La
BNF présente sur le site François Mitterrand, l’exposition « Jean Michel Alberola, l’œuvre imprimé » Une rétrospective de la production d’estampes, de cartes postales, livres d’artistes, tracts, et affiches de l'artiste
qui est également peintre.
D’origine espagnole, et né en 1953 à Saida en Algérie, Jean Michel Alberola est associé au groupe de la figuration libre.
Ce courant a regroupé dans les années 1980, de jeunes artistes français tels que Robert Combas, Charles Blais, et Hervé Di Rosa. La médiatisation associée à ce groupe, les a propulsés rapidement
vers la notoriété. Puis chacun des artistes a ensuite suivi son parcours.
Celui de Jean Michel Alberola lui a fait rencontrer l’estampe, il s’y exprime en utilisant à la fois le graphisme de
l’image et les mots. Une formule « il parle, je peins » « devenir chien d’aveugle » « devenir grain de sable » « Pablo Pickachu » est mise en scène par la couleur, le graphisme la typographie
recherchée, et le sens de la mise en page.
Plusieurs techniques sont utilisées on peut définir les éditions réalisées aux moyens de la reproduction photo mécanique,
sérigraphie et celle des estampes en lithographie ou en taille douce. Jean Michel Alberola a travaillé avec l’URDLA à Lyon et avec l’imprimeur lithographe Patrice Forest. Il a également collaboré
avec Piero Crommelynck.
Le résultat est généralement voulu perturbateur, mais les sources d’inspiration et la technique varient. Il est inspiré
par Pablo Picasso. Mais il également travaillé avec des religieux, au livre l’évangéliaire, dans lequel chaque image est une parabole d’un moment de la vie du Christ. Une série d’images a été
réalisée pour la biennale de Etchigo-Tsumari près de Tokyo, le texte utilise alors les caractères japonais.

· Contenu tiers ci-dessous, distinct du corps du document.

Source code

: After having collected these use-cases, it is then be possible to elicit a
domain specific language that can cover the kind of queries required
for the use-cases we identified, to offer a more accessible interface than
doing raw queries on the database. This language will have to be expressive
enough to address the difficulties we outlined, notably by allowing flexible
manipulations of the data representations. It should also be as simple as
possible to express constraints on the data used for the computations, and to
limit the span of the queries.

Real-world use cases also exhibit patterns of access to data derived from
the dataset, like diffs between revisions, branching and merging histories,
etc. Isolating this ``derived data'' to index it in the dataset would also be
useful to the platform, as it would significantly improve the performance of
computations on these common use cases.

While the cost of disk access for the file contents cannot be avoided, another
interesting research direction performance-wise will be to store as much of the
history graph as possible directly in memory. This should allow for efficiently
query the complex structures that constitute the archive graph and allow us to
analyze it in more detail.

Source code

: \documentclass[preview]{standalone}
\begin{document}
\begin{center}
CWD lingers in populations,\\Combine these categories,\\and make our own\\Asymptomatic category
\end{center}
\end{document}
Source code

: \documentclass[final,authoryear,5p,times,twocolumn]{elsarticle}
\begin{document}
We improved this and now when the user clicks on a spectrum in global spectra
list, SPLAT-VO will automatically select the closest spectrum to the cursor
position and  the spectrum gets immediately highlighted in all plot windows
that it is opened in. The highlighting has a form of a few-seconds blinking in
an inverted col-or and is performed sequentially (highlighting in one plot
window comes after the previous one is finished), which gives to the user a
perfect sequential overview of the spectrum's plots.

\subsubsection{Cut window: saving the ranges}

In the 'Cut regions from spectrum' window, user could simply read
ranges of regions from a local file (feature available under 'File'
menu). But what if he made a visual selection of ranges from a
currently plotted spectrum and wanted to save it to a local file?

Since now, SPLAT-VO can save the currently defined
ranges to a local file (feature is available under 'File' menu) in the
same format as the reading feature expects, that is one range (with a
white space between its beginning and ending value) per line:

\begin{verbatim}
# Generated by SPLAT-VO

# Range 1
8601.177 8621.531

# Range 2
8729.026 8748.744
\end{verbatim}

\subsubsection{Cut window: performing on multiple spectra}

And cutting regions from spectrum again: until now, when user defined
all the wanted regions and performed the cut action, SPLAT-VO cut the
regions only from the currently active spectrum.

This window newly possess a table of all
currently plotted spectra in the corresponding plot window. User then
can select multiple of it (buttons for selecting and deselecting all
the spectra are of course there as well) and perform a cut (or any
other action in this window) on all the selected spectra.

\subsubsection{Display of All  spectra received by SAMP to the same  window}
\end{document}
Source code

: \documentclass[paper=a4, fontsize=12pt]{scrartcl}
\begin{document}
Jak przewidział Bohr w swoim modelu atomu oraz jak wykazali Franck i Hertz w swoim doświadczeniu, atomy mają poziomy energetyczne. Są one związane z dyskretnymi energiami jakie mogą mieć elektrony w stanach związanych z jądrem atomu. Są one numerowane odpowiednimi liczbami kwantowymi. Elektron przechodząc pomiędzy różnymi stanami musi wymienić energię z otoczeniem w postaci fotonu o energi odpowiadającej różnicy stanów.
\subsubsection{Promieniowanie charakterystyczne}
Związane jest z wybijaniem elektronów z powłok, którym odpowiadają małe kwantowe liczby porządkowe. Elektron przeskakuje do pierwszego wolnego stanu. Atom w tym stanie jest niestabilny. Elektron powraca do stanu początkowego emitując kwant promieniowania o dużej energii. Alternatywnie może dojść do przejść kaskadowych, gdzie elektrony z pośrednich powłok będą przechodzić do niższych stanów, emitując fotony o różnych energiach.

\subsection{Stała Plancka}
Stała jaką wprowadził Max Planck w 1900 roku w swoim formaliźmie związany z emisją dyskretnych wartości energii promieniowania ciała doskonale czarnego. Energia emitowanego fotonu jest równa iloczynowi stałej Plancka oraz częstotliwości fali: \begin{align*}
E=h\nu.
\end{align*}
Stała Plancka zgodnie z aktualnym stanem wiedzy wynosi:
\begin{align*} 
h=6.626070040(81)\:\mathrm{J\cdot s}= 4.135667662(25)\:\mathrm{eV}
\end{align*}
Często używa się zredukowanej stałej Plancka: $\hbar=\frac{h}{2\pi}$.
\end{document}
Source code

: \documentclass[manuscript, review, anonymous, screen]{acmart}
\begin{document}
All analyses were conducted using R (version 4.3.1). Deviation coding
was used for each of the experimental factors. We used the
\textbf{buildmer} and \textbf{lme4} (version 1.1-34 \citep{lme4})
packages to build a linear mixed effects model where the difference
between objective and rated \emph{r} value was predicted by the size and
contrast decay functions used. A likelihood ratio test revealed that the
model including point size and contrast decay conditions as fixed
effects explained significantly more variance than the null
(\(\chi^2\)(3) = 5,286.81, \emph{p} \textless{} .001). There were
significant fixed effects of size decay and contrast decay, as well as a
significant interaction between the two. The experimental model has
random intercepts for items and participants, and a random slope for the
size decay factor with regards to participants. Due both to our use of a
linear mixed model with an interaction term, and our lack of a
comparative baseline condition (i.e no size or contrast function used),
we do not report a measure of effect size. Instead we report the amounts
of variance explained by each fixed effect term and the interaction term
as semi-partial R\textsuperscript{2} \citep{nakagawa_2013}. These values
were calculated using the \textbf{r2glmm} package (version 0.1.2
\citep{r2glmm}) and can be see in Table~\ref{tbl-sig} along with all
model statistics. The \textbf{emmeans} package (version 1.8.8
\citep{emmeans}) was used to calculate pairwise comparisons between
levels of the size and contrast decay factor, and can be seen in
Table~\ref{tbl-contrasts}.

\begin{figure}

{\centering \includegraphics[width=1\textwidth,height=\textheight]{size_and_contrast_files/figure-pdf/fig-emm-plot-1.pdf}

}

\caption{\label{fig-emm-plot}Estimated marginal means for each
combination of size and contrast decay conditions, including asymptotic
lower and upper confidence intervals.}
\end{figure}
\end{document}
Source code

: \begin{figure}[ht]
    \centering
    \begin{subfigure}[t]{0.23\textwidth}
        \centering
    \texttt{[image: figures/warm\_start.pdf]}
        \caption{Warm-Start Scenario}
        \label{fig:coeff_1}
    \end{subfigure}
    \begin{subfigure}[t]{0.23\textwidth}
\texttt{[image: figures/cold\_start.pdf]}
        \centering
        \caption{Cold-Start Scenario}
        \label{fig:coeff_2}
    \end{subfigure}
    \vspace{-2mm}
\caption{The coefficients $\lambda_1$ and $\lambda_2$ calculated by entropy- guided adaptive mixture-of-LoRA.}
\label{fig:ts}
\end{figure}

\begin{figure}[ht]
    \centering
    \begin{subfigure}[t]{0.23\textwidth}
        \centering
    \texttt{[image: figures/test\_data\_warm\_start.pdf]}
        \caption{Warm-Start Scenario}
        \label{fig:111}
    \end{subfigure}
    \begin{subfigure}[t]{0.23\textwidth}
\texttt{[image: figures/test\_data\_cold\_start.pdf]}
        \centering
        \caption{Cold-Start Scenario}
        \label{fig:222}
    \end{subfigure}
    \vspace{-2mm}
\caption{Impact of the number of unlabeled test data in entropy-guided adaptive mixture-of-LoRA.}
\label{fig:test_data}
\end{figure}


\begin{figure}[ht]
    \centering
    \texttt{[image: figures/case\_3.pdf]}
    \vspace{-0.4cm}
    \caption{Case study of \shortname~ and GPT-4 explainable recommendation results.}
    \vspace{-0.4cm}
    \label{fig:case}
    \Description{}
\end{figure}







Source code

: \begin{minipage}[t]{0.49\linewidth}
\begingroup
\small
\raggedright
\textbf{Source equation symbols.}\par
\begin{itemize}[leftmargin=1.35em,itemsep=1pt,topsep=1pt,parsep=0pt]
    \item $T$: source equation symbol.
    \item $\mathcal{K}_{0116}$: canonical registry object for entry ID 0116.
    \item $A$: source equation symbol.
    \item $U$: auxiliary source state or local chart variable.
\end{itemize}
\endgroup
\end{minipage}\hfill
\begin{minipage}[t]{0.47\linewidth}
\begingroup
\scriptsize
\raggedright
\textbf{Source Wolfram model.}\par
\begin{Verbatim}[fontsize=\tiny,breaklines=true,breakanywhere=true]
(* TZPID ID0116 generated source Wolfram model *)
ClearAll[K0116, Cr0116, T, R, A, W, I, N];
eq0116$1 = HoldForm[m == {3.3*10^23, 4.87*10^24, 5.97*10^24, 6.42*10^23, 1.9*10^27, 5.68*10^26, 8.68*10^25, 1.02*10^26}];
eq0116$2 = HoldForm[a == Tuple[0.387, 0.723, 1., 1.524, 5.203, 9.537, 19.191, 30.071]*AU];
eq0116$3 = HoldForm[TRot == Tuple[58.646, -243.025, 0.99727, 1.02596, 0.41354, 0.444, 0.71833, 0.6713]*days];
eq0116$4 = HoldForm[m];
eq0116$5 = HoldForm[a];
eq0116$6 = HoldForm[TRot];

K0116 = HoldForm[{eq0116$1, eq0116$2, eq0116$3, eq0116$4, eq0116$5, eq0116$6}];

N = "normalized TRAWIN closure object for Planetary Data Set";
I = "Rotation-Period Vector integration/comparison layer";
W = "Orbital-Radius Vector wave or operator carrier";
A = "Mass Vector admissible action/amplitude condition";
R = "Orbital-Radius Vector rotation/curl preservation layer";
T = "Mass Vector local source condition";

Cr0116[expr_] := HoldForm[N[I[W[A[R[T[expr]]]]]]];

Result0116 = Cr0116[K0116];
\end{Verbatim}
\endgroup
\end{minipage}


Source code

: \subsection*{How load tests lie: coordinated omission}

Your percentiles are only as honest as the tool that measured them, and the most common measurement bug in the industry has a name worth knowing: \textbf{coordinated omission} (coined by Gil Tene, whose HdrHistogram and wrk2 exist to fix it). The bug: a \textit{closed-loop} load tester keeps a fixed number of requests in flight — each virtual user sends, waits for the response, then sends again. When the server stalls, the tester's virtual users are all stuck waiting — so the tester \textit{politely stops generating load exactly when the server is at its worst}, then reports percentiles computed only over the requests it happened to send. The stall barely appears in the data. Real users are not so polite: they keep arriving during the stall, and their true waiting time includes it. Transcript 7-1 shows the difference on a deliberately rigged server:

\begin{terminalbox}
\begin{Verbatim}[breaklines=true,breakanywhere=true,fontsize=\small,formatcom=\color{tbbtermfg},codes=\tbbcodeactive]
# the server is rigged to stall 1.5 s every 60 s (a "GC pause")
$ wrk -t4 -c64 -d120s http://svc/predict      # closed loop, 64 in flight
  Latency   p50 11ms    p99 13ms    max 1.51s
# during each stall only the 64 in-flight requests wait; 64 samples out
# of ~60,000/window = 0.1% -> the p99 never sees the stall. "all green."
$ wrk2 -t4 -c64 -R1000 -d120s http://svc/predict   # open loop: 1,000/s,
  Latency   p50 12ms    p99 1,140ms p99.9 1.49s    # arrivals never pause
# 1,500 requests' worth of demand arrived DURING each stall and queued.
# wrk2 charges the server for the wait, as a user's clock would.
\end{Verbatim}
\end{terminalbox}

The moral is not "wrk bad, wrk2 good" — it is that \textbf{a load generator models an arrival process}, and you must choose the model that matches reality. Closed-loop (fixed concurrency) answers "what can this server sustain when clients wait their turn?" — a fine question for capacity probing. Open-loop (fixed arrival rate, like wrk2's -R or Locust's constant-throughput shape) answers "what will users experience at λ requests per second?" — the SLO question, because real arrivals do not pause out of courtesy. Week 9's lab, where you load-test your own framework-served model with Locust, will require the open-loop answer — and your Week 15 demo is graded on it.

Jean-Michel Alberola se situe dans un héritage par rapport à l’histoire de l’art, il reprend des thèmes traités de façon
récurrente tels que « Suzanne et les vieillards » tiré de l’ancien testament à la suite de Veronese, Rubens, Van Dyck, Rubens, en indiquant le mot « remake ». Il s’inspire de tableaux tel que le
« Repas des paysans » des frères Le Nain, et le traduit en eau forte, avec une belle aquatinte, il l’intitule les frères Lénine.
Nous sommes dans la communication, elle utilise le choc des mots et le poids de l’image pour parodier un autre slogan.
Tout n’est pas lisible facilement, et sans explication certains message restent hermétiques. Mais l’ensemble des œuvres présentées, colorée et variée, s’avère stimulante. Jean Michel Alberola par
son œuvre imprimé poursuit deux objectifs éveiller la conscience du spectateur et démocratiser l’accès à son œuvre,selon lui ll'édition est « la seule activité permanente, noble, élégante et démocratique »L’entrée de l’exposition est gratuite c’est un bon début.